#### Listed entries:

-=-=-

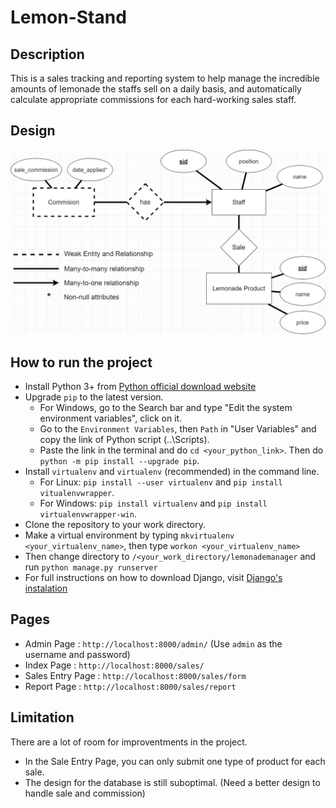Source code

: # Lemon-Stand
## Description
This is a sales tracking and reporting system to help manage the incredible amounts of lemonade the staffs sell on a daily basis, and automatically calculate appropriate commissions for each hard-working sales staff.
## Design
![Diagram](/images/ER_Diagram.png)
## How to run the project
- Install Python 3+ from [Python official download website](https://www.python.org/downloads/)
- Upgrade `pip` to the latest version.
    - For Windows, go to the Search bar and type "Edit the system environment variables", click on it.
    - Go to the `Environment Variables`, then `Path` in "User Variables" and copy the link of Python script (..\Scripts\).
    - Paste the link in the terminal and do `cd <your_python_link>`. Then do `python -m pip install --upgrade pip`.
- Install `virtualenv` and `virtualenv` (recommended) in the command line.
    - For Linux: `pip install --user virtualenv` and `pip install vitualenvwrapper`.
    - For Windows: `pip install virtualenv` and `pip install virtualenvwrapper-win`.
- Clone the repository to your work directory.
- Make a virtual environment by typing `mkvirtualenv <your_virtualenv_name>`, then type `workon <your_virtualenv_name>`
- Then change directory to `/<your_work_directory/lemonademanager` and run `python manage.py runserver`
- For full instructions on how to download Django, visit [Django's instalation](https://docs.djangoproject.com/en/3.0/intro/install/)
## Pages
- Admin Page        : `http://localhost:8000/admin/` (Use `admin` as the username and password)
- Index Page        : `http://localhost:8000/sales/`
- Sales Entry Page  : `http://localhost:8000/sales/form`
- Report Page       : `http://localhost:8000/sales/report`
## Limitation
There are a lot of room for improventments in the project.
- In the Sale Entry Page, you can only submit one type of product for each sale.
- The design for the database is still suboptimal. (Need a better design to handle sale and commission)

-=-=-

#### What this task involves:
Set down, word for word, only the lines running from the line with "- In the Sale" to the last line of the listing above. Both of those lines belong in your answer.

#### Result of this exercise:
- In the Sale Entry Page, you can only submit one type of product for each sale.
- The design for the database is still suboptimal. (Need a better design to handle sale and commission)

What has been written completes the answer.